Crawling the Windows Phone Marketplace

I have been asked by a few people how sites like WP7AppList get their data.  The Windows Phone Marketplace, which you access on your PC via Zune software, uses XML to get data over the wire.  I wanted to share a couple of code snippets which might help an erstwhile data junkie on their way.  This code works.  It may not be the most elegant solution, but it works, and I wanted to share it with others in case they wanted to see how to parse the XML, or how to write LINQ queries against it.

Caveat – this is a geek enthusiast post.  I used Fiddler to figure out how to parse the XML.  This was something I did over Christmas break to give me a project about which I could be excited, and learn some more about parsing XML with LINQ.  I also wanted to do some large database stuff, and this crawler throws off a ton of data.  I did not use an proprietary knowledge about how our backend systems are working.  This is all done against the public XML feeds.
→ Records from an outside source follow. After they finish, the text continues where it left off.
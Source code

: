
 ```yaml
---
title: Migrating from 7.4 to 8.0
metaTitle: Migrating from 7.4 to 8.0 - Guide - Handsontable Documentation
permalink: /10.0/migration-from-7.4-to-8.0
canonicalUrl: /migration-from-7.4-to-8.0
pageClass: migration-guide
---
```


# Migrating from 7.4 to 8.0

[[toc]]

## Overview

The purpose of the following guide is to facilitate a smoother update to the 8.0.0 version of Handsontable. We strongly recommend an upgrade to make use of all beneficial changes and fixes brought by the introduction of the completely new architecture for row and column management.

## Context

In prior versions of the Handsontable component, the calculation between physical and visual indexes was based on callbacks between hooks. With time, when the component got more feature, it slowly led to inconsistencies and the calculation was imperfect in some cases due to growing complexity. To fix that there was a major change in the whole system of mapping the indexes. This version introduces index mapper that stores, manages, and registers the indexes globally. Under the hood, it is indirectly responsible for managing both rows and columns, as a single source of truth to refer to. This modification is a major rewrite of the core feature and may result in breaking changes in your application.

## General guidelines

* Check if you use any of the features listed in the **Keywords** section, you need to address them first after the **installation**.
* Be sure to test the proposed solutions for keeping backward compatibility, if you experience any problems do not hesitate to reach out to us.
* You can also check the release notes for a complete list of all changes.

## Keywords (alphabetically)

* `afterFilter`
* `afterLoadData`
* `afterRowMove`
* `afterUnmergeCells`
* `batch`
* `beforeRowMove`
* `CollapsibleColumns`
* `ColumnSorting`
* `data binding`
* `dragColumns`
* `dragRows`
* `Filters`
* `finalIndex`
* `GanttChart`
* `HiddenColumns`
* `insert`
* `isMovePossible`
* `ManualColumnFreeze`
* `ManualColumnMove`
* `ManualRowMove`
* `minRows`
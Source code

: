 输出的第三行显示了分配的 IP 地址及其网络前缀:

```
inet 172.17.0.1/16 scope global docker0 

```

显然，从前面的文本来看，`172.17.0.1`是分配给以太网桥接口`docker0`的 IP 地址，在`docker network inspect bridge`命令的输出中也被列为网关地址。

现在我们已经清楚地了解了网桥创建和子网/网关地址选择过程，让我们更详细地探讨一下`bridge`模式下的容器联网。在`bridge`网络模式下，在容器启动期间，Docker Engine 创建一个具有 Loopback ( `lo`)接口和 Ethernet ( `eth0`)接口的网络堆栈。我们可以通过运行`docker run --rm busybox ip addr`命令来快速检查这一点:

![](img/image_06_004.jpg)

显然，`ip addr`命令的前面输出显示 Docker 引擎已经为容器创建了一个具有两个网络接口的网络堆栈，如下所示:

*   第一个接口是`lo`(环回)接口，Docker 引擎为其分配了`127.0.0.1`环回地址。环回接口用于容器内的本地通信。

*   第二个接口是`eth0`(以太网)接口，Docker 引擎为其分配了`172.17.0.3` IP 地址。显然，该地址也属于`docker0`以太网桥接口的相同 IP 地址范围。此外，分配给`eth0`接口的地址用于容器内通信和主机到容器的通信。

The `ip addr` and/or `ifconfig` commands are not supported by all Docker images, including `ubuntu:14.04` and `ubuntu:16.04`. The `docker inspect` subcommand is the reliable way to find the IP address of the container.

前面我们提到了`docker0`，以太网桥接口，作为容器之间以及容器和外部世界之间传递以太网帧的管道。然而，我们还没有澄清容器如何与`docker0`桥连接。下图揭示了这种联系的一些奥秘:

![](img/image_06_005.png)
First up, we are going to need to create some data structures to catch all of the inbound data.  You can use anonymous types with LINQ, but I liked having a measure of control, and having the ability to handle null values and potential errors in the feed.

public class ZestAppData
{
    public string Title { get; set; }
    public string Id { get; set; }
    public DateTime ReleaseDate { get; set; }
    public DateTime Updated { get; set; }
    public string Version { get; set; }
    public string ShortDescription { get; set; }
    public decimal AverageUserRating { get; set; }
    public int UserRatingCount { get; set; }
    public string ImageId { get; set; }
    
    public IList<ZestCategory> Categories = new List<ZestCategory>();
    public IList<ZestPublisher> Publisher = new List<ZestPublisher>();
    public IList<ZestOffer> Offers = new List<ZestOffer>();
}

public class ZestCategory
{
    public string Id { get; set; }
    public string IsRoot { get; set; }
    public string Title { get; set; }
}

public class ZestOffer
{
    public string OfferId { get; set; }
    public string MediaInstanceId { get; set; }
    public decimal Price { get; set; }
    public string PriceCurrencyCode { get; set; }
    public string LicenseRight { get; set; }
    public List<string> PaymentType = new List<string>();
}

public class ZestPublisher
{
    public string Id { get; set; }
    public string Name { get; set; }
}

 

You are also going to want to have a bunch of variables defined for the URLs where the XML is coming from, the XML namespaces, etc:

const string BaseAppsUrl = "http://catalog.zune.net";
const string BaseImageUrl = "http://image.catalog.zune.net";

const string ZestVersion = "/v3.2/";
const string ZestImageVersion = "/v3.0/";

const string BaseApps = "apps/";
const string BaseImage = "image/";

const string BaseAppsResource = "?clientType=WinMobile%207.0&store=Zest&orderby=downloadRank";
const string BaseCommentsResource = "/reviews/?store=Zest&chunkSize=10";
const string BaseImageResource = "?width=240&height=240";

ZestCrawlEntities ZestCrawlContext;

XNamespace ns = "http://www.w3.org/2005/Atom";
XNamespace zestns = "http://schemas.zune.net/catalog/apps/2008/02";

public string LangCode = "en-us"; //setting the default value

public List<string> ValidLangCodes = new List<string>(
    new string[] {  "en-us", "en-gb", "de-de",
                    "fr-fr", "es-es", "it-it",
                    "en-au", "de-at", "fr-be",
                    "fr-ca", "en-ca", "en-hk",
                    "en-in", "en-ie", "es-mx",
                    "en-nz", "en-sg", "de-ch",
                    "fr-ch" });

public string AppAfterMarkerUrl { get; set; }
public bool HasMoreApps = true;
public string AppsResponseString { get; set; }
public XElement ReturnedAppsXml;

 

Have a look at the ValidLangCodes list.  that’s the coding we have on the URLs for country specific data.  So if you want to get the data from Mexico, us “es-mx.”  The first two letters are the language code, and the second two are the country code.  If an app is listed in the feed, it is active.  The list returned is ordered, meaning the first app is ranked #1.  I am pulling the ALL APPs list, which is the orderby clause on the BaseAppsResource.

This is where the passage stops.